*ABOUT THIS EXERCISE*.
Filter the data below for the string "midpoint" and copy each matching line.

*Records drawn from a dataset*.
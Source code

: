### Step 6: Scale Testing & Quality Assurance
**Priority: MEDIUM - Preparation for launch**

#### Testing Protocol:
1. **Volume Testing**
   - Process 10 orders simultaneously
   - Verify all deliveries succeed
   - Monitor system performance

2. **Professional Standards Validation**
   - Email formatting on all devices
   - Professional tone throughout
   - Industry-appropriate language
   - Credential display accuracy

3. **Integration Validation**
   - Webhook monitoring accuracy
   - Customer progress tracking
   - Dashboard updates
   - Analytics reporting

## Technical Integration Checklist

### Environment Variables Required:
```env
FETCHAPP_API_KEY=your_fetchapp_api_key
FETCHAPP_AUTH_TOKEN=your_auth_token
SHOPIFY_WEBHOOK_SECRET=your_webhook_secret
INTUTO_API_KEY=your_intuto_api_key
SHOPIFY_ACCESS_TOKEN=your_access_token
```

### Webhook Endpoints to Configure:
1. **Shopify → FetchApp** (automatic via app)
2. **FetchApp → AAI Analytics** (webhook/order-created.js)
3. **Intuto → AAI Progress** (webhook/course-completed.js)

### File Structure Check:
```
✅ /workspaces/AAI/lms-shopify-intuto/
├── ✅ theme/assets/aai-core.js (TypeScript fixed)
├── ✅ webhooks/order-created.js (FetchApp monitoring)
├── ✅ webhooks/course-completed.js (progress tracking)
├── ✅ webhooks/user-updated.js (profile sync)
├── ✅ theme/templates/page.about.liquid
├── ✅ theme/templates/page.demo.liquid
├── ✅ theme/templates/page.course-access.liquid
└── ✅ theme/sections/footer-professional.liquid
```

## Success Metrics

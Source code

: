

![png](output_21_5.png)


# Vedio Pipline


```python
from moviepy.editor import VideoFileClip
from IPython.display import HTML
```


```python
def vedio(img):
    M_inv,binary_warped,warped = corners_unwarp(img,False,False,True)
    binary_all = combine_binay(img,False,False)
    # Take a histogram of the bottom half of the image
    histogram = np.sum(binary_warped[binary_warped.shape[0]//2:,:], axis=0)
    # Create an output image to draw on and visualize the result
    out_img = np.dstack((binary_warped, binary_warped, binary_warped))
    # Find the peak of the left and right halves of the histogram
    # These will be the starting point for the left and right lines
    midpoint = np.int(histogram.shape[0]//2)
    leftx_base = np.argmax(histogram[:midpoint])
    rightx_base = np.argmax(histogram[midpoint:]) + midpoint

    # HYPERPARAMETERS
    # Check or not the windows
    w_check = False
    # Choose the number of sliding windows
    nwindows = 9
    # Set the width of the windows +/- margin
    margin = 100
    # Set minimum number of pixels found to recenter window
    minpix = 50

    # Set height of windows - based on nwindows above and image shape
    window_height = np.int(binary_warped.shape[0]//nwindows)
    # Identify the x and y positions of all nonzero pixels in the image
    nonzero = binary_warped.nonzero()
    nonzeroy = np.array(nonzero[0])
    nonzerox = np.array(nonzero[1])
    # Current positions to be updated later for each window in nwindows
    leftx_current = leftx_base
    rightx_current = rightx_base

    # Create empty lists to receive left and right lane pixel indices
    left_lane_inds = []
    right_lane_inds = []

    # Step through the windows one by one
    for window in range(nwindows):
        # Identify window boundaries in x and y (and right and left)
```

*RESPONSE FOR THIS EXERCISE*.
    midpoint = np.int(histogram.shape[0]//2)
    leftx_base = np.argmax(histogram[:midpoint])
    rightx_base = np.argmax(histogram[midpoint:]) + midpoint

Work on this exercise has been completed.